(Plain-text document sources)
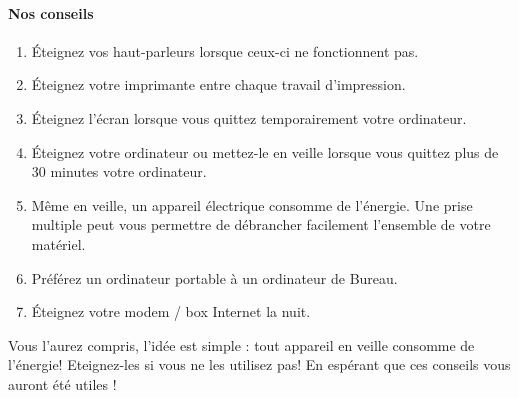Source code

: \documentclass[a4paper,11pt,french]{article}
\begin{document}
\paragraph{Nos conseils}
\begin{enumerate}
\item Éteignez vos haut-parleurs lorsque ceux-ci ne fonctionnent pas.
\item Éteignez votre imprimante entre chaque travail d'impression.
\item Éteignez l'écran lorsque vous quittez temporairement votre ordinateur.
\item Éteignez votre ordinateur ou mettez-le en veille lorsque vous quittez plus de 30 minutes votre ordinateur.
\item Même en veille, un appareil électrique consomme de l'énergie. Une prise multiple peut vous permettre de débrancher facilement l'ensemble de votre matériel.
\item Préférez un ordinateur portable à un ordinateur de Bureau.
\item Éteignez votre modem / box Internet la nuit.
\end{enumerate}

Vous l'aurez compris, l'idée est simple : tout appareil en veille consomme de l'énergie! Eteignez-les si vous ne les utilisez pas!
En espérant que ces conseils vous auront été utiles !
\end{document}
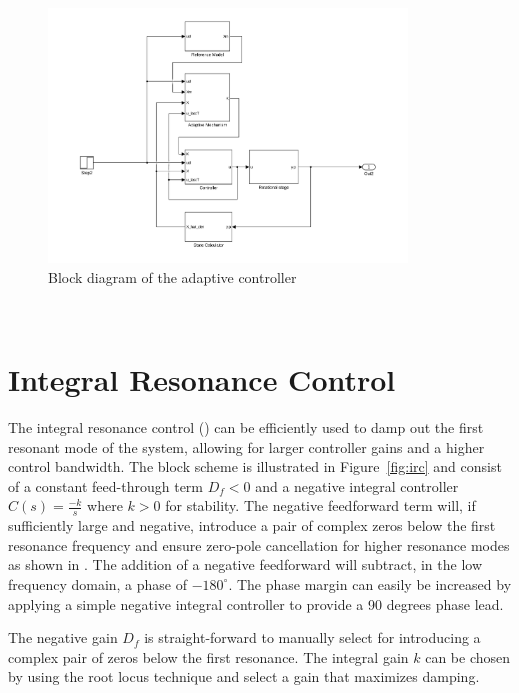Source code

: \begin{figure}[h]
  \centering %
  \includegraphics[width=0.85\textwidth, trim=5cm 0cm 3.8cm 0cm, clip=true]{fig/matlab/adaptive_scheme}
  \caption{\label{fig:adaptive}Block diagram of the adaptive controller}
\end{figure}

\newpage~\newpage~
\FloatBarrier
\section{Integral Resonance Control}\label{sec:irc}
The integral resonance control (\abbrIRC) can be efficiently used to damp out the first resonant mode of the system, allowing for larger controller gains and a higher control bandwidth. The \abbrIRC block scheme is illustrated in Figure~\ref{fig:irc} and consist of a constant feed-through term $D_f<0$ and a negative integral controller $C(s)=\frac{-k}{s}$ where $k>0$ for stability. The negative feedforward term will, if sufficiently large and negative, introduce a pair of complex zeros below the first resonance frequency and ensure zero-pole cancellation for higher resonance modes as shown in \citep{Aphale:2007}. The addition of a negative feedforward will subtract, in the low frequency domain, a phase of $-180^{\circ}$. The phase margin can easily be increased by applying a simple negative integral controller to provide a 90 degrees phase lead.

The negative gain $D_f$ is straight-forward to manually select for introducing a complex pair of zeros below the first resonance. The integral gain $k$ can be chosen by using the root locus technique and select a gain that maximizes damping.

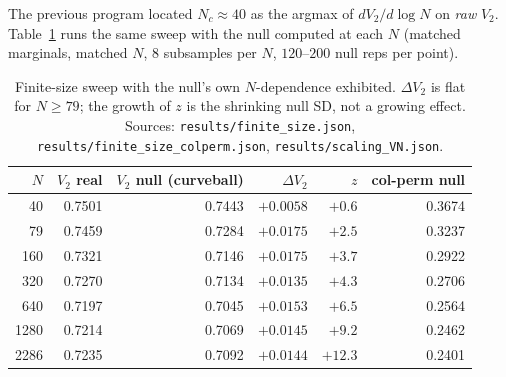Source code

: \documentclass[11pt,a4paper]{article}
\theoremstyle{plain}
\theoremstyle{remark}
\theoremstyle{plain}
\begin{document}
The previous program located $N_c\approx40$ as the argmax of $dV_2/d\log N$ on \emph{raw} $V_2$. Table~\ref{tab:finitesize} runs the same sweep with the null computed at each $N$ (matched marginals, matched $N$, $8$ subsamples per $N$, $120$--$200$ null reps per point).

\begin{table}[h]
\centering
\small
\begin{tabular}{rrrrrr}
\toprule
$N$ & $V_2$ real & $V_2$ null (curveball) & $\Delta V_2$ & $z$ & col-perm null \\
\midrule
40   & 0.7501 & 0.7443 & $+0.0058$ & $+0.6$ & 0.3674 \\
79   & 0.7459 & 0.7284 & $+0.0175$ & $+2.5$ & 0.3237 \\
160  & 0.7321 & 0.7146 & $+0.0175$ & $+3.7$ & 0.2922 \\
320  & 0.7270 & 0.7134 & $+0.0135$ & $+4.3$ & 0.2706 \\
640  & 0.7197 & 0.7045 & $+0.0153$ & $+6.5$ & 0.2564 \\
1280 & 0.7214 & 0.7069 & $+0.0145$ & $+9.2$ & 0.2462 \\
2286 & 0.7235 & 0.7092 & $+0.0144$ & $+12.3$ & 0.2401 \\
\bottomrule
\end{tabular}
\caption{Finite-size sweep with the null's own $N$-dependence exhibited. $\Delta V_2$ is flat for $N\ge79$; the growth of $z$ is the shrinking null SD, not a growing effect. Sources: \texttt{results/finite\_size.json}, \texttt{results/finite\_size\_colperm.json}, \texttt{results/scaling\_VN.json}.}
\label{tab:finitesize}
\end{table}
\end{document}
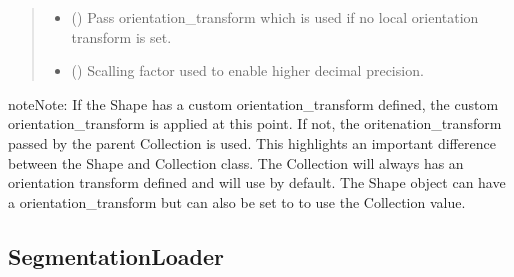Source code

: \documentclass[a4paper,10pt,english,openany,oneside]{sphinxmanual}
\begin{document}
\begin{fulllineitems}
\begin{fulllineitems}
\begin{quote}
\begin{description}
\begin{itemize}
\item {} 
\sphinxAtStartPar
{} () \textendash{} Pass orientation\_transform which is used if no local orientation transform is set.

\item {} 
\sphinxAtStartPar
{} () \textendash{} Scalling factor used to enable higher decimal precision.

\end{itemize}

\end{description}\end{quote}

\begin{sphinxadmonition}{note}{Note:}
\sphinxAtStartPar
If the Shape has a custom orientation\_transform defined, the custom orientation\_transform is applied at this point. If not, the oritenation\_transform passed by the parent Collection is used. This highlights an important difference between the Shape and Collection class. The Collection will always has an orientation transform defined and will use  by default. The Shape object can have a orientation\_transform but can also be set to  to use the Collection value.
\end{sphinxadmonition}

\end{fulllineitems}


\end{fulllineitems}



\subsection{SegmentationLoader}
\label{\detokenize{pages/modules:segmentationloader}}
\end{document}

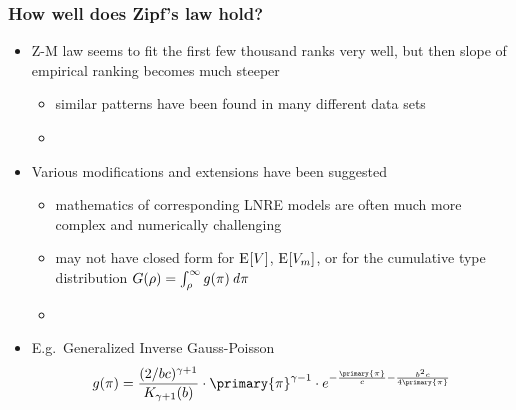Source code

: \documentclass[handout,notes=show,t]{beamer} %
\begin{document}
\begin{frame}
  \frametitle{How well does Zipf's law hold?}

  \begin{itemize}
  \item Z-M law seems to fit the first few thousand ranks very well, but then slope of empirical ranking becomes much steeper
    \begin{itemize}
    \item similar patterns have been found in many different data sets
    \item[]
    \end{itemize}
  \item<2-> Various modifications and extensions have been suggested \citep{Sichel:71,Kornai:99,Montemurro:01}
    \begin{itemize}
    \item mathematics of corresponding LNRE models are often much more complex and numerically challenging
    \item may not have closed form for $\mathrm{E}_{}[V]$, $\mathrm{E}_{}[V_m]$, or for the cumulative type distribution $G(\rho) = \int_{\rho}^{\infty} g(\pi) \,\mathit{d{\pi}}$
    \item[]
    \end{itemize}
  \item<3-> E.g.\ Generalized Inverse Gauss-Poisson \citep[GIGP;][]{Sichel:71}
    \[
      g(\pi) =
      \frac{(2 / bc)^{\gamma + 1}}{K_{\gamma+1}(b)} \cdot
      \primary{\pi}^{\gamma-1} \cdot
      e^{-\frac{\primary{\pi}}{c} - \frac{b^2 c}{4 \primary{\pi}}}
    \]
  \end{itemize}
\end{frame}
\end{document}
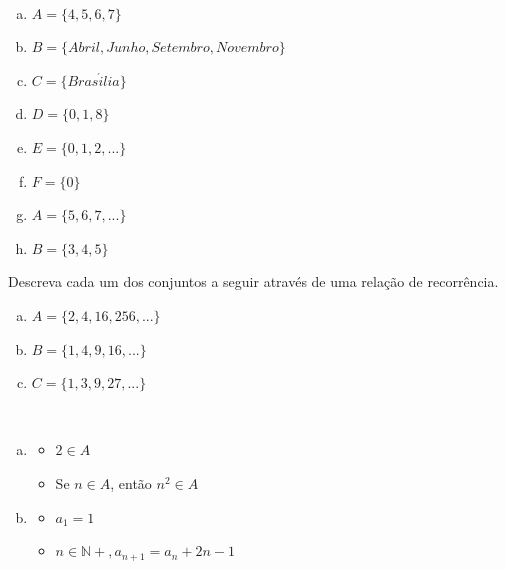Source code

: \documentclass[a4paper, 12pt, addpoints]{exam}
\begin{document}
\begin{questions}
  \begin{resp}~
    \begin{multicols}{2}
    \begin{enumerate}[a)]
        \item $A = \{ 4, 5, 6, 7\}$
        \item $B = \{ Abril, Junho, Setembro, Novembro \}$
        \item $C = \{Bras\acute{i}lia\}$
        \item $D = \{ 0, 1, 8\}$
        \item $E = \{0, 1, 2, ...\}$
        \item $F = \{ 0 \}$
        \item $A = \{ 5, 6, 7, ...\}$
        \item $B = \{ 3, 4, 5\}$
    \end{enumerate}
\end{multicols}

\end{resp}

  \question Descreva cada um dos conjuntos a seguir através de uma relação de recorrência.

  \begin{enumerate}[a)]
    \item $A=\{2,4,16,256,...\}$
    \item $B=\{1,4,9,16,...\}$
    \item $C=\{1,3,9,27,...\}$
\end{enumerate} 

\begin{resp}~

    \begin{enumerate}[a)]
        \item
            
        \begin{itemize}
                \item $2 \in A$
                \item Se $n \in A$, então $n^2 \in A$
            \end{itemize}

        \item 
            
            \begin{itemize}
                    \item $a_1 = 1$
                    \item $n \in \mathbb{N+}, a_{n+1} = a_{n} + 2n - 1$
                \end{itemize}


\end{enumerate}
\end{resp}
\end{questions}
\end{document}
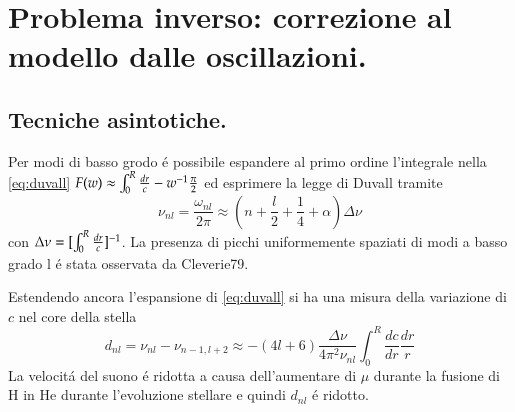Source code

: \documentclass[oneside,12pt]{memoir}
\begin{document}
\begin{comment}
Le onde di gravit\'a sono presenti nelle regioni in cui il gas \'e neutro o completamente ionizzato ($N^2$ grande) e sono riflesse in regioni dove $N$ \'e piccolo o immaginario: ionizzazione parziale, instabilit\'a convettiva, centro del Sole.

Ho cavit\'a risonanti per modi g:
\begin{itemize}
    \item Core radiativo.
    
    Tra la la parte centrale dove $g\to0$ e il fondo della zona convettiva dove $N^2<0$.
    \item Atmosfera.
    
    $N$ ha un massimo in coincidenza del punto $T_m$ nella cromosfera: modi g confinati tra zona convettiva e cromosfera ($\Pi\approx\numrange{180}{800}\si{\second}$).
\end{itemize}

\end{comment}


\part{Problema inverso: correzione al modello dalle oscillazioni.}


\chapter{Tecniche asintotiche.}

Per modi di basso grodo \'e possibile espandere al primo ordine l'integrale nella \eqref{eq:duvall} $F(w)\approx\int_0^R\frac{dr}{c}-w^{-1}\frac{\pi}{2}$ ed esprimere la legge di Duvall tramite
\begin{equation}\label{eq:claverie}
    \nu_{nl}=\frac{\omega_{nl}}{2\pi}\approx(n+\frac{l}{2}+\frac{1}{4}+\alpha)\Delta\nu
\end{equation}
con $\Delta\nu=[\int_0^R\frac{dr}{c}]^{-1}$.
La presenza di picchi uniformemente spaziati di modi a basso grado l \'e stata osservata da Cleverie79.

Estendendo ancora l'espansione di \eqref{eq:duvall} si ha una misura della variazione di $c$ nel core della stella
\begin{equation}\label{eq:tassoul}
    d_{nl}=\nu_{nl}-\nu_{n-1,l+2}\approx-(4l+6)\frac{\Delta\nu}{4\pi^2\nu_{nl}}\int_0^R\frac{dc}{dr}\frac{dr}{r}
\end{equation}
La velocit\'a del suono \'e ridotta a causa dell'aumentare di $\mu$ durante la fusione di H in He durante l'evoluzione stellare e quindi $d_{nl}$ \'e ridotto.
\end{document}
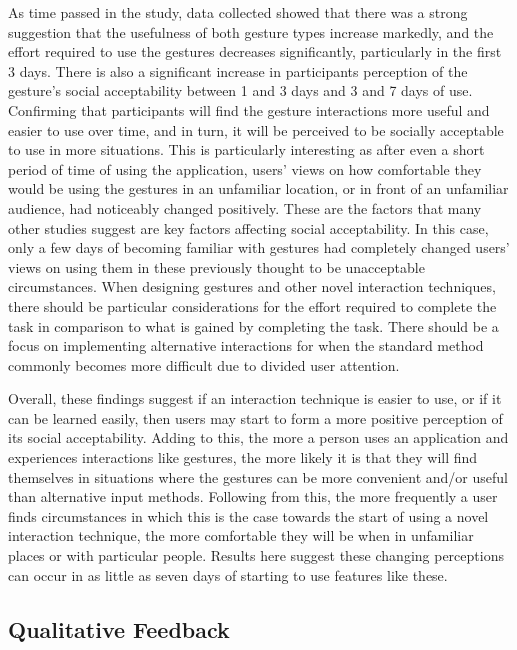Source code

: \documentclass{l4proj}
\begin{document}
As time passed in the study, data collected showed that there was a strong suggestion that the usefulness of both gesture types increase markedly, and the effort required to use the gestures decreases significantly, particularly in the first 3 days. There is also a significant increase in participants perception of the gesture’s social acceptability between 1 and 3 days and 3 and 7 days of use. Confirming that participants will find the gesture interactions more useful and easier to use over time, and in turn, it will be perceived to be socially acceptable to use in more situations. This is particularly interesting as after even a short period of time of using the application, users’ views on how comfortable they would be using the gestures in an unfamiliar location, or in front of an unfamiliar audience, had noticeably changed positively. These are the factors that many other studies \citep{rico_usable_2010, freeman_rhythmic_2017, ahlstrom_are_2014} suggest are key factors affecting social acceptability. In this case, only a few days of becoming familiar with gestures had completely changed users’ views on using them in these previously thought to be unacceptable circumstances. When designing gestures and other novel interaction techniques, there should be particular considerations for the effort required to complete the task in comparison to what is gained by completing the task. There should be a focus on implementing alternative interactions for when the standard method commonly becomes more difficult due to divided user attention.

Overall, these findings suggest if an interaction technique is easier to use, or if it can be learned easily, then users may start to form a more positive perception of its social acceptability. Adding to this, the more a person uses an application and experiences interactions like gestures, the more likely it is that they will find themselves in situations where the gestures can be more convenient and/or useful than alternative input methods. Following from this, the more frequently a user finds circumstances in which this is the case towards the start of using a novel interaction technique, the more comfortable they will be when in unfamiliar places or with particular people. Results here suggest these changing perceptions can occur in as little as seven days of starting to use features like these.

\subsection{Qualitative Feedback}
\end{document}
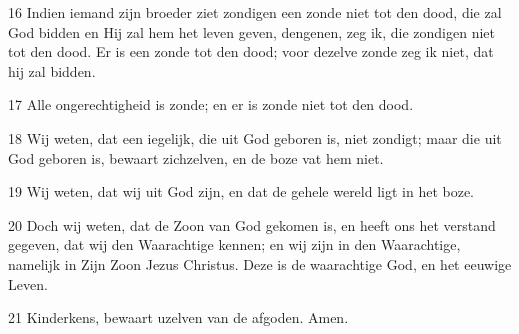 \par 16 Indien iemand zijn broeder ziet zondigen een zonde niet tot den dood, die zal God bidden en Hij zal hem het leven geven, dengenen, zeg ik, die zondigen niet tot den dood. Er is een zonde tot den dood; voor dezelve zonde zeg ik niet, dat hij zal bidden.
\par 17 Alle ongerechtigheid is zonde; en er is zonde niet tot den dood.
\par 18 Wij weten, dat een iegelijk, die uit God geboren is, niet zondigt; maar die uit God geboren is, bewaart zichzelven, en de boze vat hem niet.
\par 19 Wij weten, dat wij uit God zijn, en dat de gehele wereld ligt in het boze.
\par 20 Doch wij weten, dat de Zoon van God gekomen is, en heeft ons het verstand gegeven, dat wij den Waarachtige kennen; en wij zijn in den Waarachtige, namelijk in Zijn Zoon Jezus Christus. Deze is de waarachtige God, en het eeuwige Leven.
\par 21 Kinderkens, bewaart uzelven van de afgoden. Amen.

## WHAT IS NEEDED
Those lines of the records that contain the string "label" should be identified and copied.

## REPLY TO THE EXERCISE
  \caption{\label{fig:adaptive}Block diagram of the adaptive controller}
\section{Integral Resonance Control}\label{sec:irc}
\label{tab:finitesize}
\label{\detokenize{pages/modules:segmentationloader}}
\begin{equation}\label{eq:claverie}
\begin{equation}\label{eq:tassoul}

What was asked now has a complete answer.